学校生活は順調ですが、母子留学は本当に大変でした。娘が骨折し手術を受けることになったり、野犬に追いかけられて狂犬病のワクチンを打つ羽目になったり、妻が高熱を出して全てが回らなくなったりと、不安が連鎖する状況が続きました。そんなとき、私は遠い日本で何もできず、家族は辛い状況にありました。日本ですら2人の子供を1人で育てるのは大変ですが、異国の地ではさらに困難です。良い時は問題ありませんが、悪い時が本当に大変です。こうした事情もあり、私も一緒にマレーシアに行き、家族との時間を大切にし、安心できる環境を作りたいと思いました。
ベンチャー型事業承継での取り組み
大学院の博士課程は、授業数が多いMBAなどとは異なり、自分で研究を進め、論文を書いていくことが求められます。しっかりとやるべきことをやれば、仕事を持ちながらでも可能です。「アトツギベンチャーをカルチャーにする」は組織のミッションですが、私にとっても変わらない目標です。マレーシアからリモートワークで働きます。このようなわがままを許容してくれる仲間たちには本当に感謝しています。必ず成長して、ここで得たものを組織やアトツギに還元したいと思います。

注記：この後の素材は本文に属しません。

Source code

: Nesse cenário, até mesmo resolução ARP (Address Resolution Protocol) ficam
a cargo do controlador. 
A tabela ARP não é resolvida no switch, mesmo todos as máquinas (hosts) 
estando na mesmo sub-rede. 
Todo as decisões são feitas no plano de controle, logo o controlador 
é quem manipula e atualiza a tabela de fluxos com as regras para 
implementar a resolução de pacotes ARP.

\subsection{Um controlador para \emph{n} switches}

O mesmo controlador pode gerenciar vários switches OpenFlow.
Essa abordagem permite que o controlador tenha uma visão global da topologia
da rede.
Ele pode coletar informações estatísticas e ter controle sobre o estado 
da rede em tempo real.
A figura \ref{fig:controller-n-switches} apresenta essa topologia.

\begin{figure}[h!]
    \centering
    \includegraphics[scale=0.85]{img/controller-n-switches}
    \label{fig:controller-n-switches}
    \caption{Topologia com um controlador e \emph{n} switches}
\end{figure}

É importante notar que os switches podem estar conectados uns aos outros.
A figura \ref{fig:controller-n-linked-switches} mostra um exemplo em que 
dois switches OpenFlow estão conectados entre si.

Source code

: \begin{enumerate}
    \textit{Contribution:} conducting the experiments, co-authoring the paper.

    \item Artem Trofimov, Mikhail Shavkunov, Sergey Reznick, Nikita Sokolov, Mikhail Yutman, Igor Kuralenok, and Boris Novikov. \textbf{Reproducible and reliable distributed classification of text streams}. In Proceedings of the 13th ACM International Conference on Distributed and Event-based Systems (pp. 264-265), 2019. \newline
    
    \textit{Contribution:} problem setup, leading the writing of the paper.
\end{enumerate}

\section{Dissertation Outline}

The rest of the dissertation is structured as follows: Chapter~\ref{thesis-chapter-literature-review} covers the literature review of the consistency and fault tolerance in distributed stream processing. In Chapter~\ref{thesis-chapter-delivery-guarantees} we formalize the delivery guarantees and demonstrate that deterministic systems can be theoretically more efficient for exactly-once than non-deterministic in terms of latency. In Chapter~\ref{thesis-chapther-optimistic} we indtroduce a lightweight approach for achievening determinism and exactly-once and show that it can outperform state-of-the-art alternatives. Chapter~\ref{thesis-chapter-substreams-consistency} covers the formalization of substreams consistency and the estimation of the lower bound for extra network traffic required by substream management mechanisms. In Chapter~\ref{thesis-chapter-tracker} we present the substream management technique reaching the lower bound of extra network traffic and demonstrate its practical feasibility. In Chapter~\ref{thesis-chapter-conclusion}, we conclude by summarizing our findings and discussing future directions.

今回の移動に伴い、事務局長のポジションを福岡にいるマーティに担っていただくことになりました。アトツギ甲子園など大きな仕事を着実にこなしながら、チームメンバーを明るくできるマーティと、ビジョナリーな代表のジルを中心としたワクワクするメンバーたちと共に、社団の活動を進めてまいります!アトツギという言葉やベンチャー型事業承継という概念はじわじわと広がってきました。しかし、我々はアトツギの本質的な課題に取り組めているのか、そのためには何をする必要があるのか。ここ最近はそんなことをずっとメンバーで議論しています。11月のAVSでは、そこから出た新展開も含めて発表できると思います。その時期に帰国し、一緒に盛り上げたいと思いますので、ぜひご参加ください!
AVS
長々となりましたが、とにかくマレーシアでチャレンジしてきます!この旅がどんな結末を迎えるのかは全く見えていませんが、毎日を全力で楽しんでいきます!マレーシアにお越しの際は、ぜひお立ち寄りください!教育移住のことなど、何かお役に立てることがあれば、ぜひお聞きください!